The criminal complaint, quoting records obtained by the New York AG, states that, in May 2006, Daniel Hevesi thanked Meyer “for NM.”
Meyer, who also faces charges of violating securities law, has pleaded not guilty.
No government officials in New Mexico are implicated in any wrongdoing in the criminal complaint, which simply indicates that New Mexico served as the staging area for half of the alleged criminal deal for which Meyer is charged.
Investigations ‘lead back to one another’
In New Mexico, officials with the SIC and ERB have been questioned by the FBI about Aldus. Both agencies suspended contracts with Aldus earlier this month and began internal probes.
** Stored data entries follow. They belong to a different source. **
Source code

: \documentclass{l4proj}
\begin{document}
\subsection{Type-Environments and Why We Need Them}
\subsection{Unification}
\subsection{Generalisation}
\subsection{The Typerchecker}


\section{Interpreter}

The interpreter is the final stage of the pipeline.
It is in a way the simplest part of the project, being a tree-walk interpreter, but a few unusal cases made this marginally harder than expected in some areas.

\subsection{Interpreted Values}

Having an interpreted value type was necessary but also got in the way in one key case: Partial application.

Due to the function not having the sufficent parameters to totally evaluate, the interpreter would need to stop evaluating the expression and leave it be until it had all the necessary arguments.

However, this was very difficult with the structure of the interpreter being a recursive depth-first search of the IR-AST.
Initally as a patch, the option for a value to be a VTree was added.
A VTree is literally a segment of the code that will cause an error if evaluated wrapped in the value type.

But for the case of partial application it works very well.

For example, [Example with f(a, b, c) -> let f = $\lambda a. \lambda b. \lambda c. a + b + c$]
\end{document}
Then on Wednesday, Richardson ordered the SIC to terminate its deal with Aldus, and on Thursday, he instructed the ERB to do the same.
The Times article points out that the action by Richardson came “in the wake” of the charges in New York as “many Aldus clients were scrambling to sever their ties with the firm.” According to the Times, Cuomo believes he has “uncovered what amounts to a conspiracy involving politicians, professional investors and consultants to defraud public pension funds in New York and other states by paying millions of dollars in kickbacks in exchange for access to the funds.”
There are several other connections between the scandal in New York, the New Mexico investment agencies and Richardson that I’ve previously written about. Noting the connections, the Times writes, “The tentacles of the various investigations appear to lead back to one another.”
Cuomo was quoted as saying that his office is “purposefully and aggressively looking to cooperate with other enforcement agencies across the country” in the probe.